When she thought about how she’d been turned down by Jake back in London, Owen in the park, and a string of other guys throughout her life, what she couldn’t forget were the looks on their faces as they’d let her know that they weren’t interested.

It was like looking into the cruelest mirror — seeing so clearly how very much someone didn’t care about you, no matter how much you cared for them.

She’d searched every cute guy’s face since, always expecting to see that same dull sheen of dismissal.

She’d never wanted to see that look on anyone’s face ever again.

Nat reached the ballpark and cut around the back toward the seal statue.

Seeing that stupid thing always cheered her up.

So, she’d made BeTwo in the hopes that moving the romantic trial-and-error into pixels on tiny screens would prevent pain, and let her users protect themselves with matches based on data before making a personal investment and exposing their hearts.

But the data was only as reliable as the users who entered it, and worse, there was no way to tell what was true until you met in person, anyway.

So then what were all the hours spent on BeTwo even accomplishing?

She rubbed the giant baseball perched on the seal’s nose and wished for good luck with the interview in a few hours.

Now she knew from her own hours of swiping, and being unmatched and ghosted threads, and toe-curling awkward dates that those seemingly small digital actions were a type of personal investment — an investment of time.

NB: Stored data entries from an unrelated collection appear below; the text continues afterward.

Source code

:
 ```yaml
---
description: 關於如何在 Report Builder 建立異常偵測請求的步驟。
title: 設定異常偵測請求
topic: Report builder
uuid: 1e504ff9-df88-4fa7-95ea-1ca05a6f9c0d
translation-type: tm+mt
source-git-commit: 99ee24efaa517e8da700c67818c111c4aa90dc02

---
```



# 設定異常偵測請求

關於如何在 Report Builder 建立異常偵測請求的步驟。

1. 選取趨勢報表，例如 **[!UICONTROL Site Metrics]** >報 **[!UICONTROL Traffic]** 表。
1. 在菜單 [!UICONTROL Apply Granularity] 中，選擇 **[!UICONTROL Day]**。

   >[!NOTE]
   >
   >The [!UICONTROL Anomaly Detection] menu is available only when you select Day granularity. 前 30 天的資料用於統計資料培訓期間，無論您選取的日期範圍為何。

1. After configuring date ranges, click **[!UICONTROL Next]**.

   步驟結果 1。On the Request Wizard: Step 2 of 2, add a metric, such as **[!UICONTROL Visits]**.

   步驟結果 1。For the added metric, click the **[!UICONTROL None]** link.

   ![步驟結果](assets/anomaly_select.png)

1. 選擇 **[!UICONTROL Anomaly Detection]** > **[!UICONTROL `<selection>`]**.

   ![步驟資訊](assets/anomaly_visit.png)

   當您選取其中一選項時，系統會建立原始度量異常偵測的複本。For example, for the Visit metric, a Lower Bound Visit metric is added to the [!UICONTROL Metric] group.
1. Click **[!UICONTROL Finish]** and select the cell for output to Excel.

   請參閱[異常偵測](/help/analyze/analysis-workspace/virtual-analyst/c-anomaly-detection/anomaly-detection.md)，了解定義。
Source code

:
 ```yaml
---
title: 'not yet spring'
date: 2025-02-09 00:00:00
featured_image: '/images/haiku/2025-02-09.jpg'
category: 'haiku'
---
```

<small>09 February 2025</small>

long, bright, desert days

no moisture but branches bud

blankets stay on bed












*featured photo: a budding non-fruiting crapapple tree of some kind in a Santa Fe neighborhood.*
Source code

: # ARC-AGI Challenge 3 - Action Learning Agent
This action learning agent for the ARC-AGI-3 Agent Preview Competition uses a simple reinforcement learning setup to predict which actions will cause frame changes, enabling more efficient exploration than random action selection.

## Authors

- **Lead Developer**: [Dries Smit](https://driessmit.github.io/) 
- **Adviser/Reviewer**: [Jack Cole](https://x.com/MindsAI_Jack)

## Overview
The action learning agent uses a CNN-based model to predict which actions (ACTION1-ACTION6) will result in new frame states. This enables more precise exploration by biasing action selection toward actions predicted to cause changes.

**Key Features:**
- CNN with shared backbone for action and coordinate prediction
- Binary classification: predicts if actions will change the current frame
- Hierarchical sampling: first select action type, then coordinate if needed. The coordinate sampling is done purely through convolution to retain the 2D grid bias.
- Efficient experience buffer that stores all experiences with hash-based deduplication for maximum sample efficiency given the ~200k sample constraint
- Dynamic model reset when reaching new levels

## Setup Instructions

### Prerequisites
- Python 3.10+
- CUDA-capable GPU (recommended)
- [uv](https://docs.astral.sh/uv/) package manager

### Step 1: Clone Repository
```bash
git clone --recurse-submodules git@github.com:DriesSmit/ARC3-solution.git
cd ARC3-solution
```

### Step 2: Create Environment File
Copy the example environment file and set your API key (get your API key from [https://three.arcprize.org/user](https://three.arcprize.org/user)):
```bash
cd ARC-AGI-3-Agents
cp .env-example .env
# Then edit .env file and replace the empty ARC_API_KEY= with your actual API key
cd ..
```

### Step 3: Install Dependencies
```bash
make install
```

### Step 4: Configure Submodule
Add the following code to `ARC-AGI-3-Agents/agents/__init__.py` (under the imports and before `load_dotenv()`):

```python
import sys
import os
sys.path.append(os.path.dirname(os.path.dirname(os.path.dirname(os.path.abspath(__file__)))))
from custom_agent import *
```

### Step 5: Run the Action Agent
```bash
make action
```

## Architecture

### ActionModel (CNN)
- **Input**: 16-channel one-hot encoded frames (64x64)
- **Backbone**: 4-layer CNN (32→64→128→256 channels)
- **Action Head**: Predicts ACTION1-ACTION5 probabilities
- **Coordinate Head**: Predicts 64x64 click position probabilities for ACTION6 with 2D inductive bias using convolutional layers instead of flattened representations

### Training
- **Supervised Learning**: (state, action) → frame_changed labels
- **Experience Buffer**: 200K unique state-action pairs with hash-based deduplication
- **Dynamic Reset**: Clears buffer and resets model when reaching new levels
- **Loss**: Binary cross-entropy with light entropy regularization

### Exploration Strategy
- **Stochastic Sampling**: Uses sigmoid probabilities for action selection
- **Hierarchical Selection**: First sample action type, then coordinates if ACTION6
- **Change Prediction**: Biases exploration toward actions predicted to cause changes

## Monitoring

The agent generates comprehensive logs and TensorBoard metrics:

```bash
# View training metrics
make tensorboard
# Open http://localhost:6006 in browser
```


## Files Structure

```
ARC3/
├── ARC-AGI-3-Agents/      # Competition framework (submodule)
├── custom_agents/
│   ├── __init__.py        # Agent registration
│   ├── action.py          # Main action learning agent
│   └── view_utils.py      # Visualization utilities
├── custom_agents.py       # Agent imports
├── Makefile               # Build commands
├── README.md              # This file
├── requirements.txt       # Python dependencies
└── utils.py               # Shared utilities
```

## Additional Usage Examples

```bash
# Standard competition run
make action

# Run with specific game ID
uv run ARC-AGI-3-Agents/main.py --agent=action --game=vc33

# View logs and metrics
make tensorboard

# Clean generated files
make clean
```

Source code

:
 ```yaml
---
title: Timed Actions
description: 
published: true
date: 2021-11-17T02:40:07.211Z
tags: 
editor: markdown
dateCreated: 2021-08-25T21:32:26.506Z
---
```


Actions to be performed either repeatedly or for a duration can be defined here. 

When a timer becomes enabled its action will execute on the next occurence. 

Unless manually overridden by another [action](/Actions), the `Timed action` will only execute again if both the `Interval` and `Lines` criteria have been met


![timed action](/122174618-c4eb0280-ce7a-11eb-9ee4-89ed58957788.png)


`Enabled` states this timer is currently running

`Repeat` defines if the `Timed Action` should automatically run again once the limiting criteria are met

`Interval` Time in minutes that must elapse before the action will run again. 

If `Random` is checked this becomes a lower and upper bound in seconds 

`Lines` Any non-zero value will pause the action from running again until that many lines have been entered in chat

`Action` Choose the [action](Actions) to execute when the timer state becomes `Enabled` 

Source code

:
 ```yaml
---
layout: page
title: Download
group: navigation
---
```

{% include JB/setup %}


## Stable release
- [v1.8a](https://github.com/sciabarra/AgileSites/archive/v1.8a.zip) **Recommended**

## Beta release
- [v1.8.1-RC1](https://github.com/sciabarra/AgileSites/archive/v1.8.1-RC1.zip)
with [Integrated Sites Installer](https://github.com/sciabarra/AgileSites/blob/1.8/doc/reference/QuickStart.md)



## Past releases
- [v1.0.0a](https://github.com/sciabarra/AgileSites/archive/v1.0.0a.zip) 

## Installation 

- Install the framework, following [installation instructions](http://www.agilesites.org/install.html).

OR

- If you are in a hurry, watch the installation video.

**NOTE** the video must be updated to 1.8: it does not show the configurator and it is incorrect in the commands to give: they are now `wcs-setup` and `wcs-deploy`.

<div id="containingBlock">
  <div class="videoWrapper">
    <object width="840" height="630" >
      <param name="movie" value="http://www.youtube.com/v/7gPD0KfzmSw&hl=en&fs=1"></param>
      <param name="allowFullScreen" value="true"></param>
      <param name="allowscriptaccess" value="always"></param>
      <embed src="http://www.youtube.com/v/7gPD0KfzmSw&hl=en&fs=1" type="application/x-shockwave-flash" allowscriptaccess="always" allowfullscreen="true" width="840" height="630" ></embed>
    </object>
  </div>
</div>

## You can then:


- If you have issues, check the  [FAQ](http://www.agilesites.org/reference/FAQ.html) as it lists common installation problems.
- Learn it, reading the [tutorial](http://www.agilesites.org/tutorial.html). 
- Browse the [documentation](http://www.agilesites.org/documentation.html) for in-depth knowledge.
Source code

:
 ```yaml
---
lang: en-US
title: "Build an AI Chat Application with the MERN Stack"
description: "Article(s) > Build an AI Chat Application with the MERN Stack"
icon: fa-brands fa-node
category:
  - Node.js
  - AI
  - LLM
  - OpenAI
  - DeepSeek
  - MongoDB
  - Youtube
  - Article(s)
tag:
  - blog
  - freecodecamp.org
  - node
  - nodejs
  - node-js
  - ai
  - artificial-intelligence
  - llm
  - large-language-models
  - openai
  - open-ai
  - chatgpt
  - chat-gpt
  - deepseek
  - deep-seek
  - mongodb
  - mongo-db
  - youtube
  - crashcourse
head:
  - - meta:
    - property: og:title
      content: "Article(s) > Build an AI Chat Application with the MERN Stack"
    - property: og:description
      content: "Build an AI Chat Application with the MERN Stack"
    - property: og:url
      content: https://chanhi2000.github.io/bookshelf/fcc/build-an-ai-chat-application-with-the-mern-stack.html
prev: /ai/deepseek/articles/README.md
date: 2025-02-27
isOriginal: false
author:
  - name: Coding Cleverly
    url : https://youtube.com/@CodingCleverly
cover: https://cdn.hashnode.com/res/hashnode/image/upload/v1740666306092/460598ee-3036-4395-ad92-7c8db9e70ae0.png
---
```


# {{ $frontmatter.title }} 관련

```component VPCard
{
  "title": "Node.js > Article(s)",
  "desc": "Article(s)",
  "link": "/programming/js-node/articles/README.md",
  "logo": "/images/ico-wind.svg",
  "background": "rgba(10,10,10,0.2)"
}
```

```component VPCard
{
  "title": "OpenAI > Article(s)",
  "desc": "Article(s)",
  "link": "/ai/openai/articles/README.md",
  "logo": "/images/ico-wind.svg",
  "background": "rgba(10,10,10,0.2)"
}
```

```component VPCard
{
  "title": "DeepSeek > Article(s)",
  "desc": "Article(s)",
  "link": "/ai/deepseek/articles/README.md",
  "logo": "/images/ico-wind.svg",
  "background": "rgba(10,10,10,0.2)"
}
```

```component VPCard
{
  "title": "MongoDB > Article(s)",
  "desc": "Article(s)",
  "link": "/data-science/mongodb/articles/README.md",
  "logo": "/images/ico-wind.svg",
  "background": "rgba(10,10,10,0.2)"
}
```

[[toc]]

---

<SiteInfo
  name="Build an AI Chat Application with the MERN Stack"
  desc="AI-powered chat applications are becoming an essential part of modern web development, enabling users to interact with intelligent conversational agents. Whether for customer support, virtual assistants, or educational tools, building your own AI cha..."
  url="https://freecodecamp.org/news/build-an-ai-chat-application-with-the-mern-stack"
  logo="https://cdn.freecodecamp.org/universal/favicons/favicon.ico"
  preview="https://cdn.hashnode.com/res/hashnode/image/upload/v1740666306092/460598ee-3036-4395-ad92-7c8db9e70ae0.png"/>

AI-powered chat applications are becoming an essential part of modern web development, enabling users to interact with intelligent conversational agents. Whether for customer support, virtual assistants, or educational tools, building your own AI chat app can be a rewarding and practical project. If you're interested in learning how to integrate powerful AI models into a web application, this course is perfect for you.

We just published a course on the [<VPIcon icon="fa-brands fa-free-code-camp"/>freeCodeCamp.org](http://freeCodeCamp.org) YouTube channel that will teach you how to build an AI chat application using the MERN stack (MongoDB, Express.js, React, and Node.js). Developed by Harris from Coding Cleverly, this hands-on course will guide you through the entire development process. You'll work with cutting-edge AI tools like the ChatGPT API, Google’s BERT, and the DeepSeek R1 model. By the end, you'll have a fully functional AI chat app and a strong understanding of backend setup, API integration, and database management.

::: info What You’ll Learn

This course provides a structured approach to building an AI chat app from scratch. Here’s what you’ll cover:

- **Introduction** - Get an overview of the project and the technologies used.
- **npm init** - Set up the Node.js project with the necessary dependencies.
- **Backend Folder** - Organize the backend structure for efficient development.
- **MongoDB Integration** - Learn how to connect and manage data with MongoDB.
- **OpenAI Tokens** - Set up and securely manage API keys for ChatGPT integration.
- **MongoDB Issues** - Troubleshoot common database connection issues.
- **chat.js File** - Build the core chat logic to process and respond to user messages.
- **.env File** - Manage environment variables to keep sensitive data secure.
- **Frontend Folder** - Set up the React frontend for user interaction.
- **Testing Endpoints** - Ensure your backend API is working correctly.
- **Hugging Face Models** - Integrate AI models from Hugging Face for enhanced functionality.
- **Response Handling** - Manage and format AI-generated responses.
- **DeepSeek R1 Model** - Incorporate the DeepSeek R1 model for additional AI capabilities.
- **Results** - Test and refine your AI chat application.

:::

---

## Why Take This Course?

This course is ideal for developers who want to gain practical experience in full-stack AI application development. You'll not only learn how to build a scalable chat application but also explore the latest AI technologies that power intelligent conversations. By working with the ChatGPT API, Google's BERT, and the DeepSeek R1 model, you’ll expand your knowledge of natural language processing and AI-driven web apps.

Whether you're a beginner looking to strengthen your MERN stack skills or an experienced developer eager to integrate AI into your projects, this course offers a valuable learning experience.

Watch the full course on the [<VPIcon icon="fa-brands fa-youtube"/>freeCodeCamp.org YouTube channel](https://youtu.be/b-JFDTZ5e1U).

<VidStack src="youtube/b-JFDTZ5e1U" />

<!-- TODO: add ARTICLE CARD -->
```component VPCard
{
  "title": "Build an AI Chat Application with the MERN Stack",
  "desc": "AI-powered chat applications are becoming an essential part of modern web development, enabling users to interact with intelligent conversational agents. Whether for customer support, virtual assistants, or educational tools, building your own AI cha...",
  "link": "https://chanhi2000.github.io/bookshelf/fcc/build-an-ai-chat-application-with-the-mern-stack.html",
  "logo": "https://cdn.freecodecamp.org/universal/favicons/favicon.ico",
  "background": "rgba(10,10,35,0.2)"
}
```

Instead of creating a shortcut around romantic vulnerability, she might have inadvertently made the path all the more twisted — literally and figuratively.

Despite the dimple of sunshine on the seal’s cheery smile, or the way the waves in the bay glittered, her nerves crackled like static around her temples, and her heart felt like a lead cannonball lodged in her chest. She wanted to talk to Sara about it, but that was impossible.

She wanted to talk to Jo, but she hadn’t figured out a way to smooth things over, and asking if she thought their whole company was a mistake before their biggest-ever PR event probably wasn’t the move.

She could talk to Thom, but something inside her knew that he wouldn’t get it.

She could practically hear his lush rumble reassuring her that she was brilliant and her algorithm was incredible — which, for the first time ever, was not exactly what she wanted to hear.

The person whom she needed to talk to, of course, was Rami.

But why would he help her? The fate of her whole career depended on proving him wrong.

So, she would sit next to him and point to her handsome boyfriend and praise her dating app, and then the contest would be over, and she’d probably never see Rami again.

If only that meant she would also stop thinking about the way his brooding eyes lit up when he made a good point, or how his dimples winked in his cheeks when he was really amused, or how safe she’d felt when he pulled her into his chest that night — all in those brief moments before she’d made him hate her again.